**PROBLEM TO SOLVE:**
Using the data below, return all lines in which "braces" appears.

Stored data entries
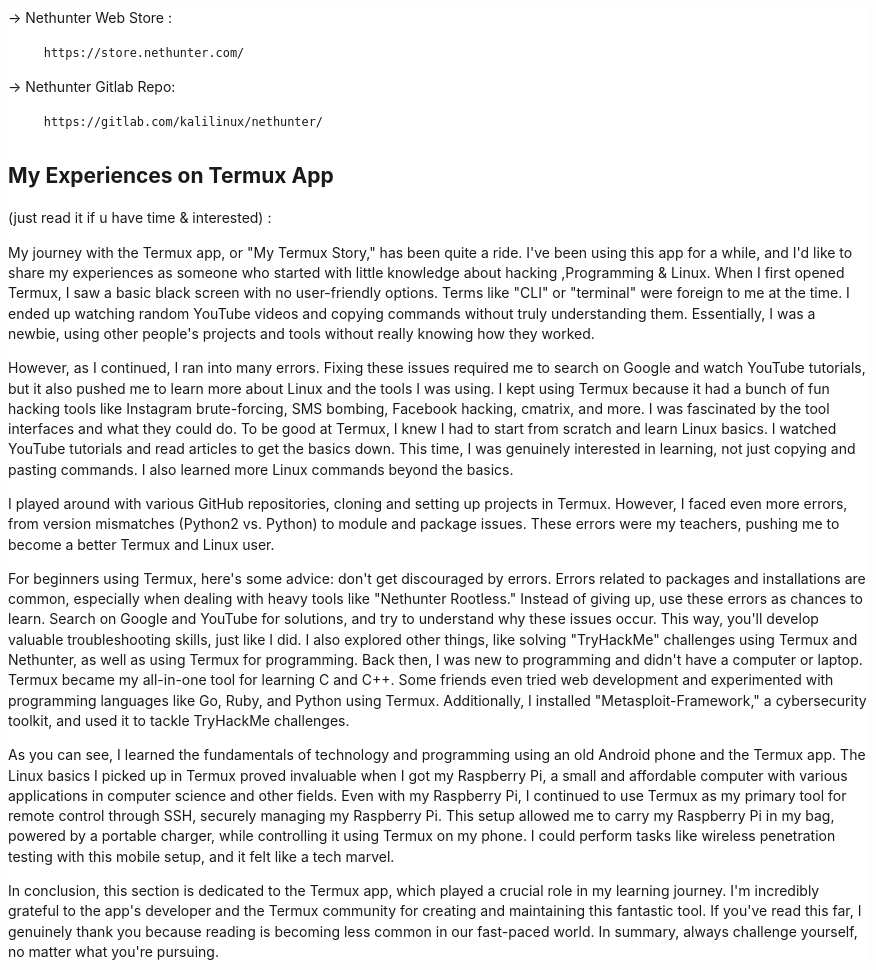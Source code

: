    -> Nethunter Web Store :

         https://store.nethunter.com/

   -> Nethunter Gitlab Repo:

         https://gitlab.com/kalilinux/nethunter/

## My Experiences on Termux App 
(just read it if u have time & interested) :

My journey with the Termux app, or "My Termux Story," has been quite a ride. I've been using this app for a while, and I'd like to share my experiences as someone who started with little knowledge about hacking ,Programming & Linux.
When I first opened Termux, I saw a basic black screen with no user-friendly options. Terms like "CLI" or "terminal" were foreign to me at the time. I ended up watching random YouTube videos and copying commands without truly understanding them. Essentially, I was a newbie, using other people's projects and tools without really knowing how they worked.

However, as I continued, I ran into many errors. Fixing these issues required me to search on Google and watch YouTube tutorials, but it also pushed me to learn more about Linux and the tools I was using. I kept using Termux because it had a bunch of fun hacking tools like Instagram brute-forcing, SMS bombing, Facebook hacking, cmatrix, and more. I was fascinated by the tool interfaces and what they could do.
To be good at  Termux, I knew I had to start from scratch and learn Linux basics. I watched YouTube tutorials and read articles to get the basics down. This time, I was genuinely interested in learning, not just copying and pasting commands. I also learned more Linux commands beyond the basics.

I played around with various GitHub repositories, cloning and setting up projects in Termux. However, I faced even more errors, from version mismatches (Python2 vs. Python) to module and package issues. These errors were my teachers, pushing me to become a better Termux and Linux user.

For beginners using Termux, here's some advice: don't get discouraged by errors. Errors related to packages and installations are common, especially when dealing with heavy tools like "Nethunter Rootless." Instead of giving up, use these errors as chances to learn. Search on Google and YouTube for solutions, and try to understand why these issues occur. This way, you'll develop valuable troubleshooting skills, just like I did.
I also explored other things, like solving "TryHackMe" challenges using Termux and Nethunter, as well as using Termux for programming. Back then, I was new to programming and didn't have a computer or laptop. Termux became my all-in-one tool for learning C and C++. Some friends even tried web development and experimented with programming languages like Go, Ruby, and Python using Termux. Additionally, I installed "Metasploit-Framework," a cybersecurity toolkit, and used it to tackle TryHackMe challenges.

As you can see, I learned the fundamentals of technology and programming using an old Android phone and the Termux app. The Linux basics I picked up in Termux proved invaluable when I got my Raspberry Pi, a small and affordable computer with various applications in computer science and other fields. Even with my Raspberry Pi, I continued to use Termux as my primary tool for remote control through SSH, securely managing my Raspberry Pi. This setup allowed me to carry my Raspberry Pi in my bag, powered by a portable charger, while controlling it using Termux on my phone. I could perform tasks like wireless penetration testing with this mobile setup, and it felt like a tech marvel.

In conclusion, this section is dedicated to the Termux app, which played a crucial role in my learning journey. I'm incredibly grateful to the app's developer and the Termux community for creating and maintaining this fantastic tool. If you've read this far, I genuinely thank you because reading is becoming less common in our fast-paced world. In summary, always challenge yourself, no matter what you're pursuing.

---

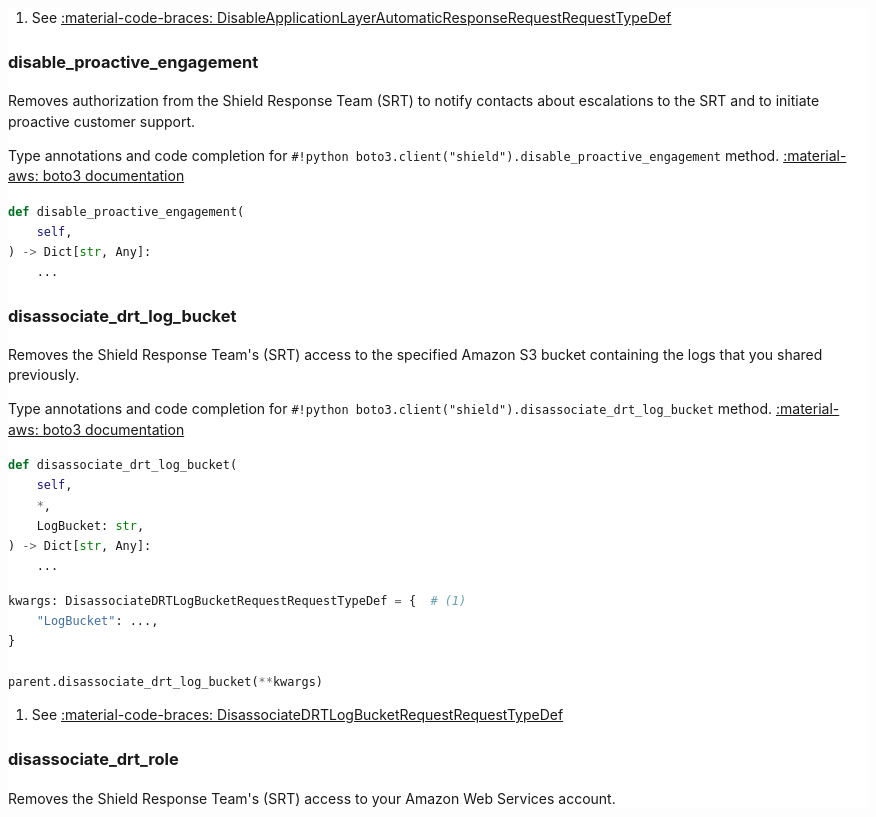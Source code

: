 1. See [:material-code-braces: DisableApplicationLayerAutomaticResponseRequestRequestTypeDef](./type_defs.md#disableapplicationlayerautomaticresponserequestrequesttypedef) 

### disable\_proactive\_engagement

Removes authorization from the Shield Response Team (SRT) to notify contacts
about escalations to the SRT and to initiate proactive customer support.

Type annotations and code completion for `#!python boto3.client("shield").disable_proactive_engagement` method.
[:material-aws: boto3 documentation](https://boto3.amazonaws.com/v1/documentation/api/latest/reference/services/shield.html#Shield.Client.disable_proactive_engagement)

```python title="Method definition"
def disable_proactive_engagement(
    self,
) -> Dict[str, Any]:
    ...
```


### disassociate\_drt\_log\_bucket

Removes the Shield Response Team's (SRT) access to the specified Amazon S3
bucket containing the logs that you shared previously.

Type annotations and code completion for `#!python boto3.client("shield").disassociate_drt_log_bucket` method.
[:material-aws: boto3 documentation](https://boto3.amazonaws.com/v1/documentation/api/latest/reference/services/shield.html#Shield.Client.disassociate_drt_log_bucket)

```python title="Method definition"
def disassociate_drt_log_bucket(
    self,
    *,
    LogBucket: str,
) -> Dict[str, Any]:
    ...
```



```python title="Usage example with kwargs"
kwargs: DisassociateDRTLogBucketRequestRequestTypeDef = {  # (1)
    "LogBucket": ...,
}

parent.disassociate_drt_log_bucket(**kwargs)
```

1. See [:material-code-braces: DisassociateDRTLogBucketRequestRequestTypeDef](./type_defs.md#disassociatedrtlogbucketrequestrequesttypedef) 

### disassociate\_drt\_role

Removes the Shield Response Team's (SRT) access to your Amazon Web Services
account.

**REPLY:**
: 1. See [:material-code-braces: DisableApplicationLayerAutomaticResponseRequestRequestTypeDef](./type_defs.md#disableapplicationlayerautomaticresponserequestrequesttypedef) 
1. See [:material-code-braces: DisassociateDRTLogBucketRequestRequestTypeDef](./type_defs.md#disassociatedrtlogbucketrequestrequesttypedef) 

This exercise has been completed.